Closed llecam closed 6 years ago
@llecam -- does my solution in this issue help?
Can you try Master branch and let me know if it is still a problem?
Thanks, Pat
On Jan 9, 2018, at 10:50 AM, llecam notifications@github.com wrote:
Hello Pat,
Thanks for your great repo !
I read some of the closed issues but didn't find the same I'm encountering.
I tried to launch your train.py code on RoboschoolInvertedPendulum-v1 which is supposed to be the same as the MuJoCo environment but I got the following error:
File "/home/lea/roboschool/roboschool/gym_pendulums.py", line 88, in calc_state assert( np.isfinite(x) ) AssertionError
The error occurs on line 108: obs, reward, done, _ = env.step(np.squeeze(action, axis=0)). This should be an error with the dimensions but I can't figure out what is exactly the problem.

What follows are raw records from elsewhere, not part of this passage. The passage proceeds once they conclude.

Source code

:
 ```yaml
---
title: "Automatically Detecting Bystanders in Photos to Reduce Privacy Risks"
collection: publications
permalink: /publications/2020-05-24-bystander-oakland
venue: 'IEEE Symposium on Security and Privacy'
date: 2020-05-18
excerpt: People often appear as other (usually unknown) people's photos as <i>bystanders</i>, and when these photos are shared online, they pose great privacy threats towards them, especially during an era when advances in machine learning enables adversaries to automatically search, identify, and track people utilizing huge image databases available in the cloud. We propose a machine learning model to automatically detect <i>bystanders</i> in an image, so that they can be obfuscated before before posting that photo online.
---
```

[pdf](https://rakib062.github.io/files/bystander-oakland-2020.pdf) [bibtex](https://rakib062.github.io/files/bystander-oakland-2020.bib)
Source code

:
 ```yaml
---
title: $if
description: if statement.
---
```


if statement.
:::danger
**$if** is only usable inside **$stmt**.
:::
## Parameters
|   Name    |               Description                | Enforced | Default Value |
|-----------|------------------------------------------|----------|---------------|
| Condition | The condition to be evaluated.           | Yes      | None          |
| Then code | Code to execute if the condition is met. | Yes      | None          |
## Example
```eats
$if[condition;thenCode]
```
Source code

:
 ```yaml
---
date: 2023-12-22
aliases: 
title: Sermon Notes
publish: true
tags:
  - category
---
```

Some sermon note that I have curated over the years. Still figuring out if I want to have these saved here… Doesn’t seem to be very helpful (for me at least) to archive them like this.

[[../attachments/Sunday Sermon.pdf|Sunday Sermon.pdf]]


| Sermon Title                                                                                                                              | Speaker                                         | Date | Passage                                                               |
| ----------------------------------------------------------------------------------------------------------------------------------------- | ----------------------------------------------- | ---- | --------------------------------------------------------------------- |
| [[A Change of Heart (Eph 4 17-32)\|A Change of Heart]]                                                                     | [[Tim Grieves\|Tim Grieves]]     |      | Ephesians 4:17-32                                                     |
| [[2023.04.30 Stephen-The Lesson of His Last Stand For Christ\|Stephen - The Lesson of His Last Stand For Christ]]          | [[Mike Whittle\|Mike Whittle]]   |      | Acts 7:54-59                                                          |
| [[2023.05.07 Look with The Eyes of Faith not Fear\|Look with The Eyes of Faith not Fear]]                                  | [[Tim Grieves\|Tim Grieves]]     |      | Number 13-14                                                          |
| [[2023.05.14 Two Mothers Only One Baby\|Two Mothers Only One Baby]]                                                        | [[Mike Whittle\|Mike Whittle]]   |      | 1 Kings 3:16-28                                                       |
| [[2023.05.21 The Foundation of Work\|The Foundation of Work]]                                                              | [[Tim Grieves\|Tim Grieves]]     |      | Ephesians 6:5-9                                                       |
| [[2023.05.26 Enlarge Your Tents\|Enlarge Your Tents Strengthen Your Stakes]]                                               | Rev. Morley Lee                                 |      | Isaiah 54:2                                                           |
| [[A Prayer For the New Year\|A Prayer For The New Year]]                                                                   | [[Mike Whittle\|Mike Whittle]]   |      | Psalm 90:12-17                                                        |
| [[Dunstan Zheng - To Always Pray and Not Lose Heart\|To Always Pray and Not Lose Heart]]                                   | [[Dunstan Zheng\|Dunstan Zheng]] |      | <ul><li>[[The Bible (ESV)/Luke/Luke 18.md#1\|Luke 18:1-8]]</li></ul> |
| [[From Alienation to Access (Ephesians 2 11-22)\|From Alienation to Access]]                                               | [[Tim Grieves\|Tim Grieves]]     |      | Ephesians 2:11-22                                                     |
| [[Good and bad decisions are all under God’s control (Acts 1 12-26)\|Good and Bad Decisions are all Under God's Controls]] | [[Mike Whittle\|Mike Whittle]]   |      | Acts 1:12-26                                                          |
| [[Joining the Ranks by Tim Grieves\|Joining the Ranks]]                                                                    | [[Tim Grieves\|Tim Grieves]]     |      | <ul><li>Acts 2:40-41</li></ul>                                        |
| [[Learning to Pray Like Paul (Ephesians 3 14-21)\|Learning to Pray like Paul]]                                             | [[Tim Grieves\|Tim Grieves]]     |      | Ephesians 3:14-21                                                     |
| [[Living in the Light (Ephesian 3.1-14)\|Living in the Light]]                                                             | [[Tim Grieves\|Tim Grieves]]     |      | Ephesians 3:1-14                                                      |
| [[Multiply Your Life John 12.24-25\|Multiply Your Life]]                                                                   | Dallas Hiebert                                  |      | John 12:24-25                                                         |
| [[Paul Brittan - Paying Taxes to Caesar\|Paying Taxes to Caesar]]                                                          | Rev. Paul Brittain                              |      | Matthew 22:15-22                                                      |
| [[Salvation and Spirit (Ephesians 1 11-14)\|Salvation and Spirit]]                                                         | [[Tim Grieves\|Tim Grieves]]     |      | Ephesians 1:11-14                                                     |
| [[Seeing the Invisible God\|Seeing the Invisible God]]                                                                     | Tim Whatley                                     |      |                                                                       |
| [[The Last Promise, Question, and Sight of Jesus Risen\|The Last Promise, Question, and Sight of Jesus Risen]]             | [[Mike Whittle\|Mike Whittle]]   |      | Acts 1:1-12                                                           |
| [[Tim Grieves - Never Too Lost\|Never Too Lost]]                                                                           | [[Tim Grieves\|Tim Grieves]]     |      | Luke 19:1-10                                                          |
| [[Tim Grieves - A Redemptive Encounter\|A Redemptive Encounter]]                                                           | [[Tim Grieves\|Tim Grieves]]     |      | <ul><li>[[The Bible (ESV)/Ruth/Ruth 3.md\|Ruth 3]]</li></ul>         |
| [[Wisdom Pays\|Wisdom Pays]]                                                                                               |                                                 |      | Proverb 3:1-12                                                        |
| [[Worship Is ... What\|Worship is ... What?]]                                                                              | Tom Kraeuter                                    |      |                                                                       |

I tried to workaround by using the corresponding pybullet environment InvertedPendulumBullet-v0. The program is running but the pendulum doesn't seem to learn a thing. The reward stays on average around 30.0 and doesn't make any progress. Do you have an idea why ?
I'm looking forward for your reply !
Léa
— You are receiving this because you are subscribed to this thread. Reply to this email directly, view it on GitHub https://github.com/pat-coady/trpo/issues/14, or mute the thread https://github.com/notifications/unsubscribe-auth/AWdFxN1tKphe3w_BG0MqJrT13h5Gpn50ks5tI4rggaJpZM4RYCI8.
Hi,
@pender Thanks but this issue didn't really help I don't exactly have the same problem @pat-coady I tried both master branch and aygym-evaluation branch and I got the same results. For the pybullet environment it doesn't seem to learn.
Thanks, Léa
Hi,
I had a very similar issue, so I finally downloaded Mujoco to try understand where the problem comes from. I have the same issue with mujoco Inverted Pendulum as Lea has with pybullet. Everything seem to be working fine but the reward stays around 10 even after 5000 iterations. I tried on both branches. You will find my log folder attached. I am using Python2.7, do you think it could be a problem ?
Thanks, Louis
Sorry I haven't had time to look at this yet.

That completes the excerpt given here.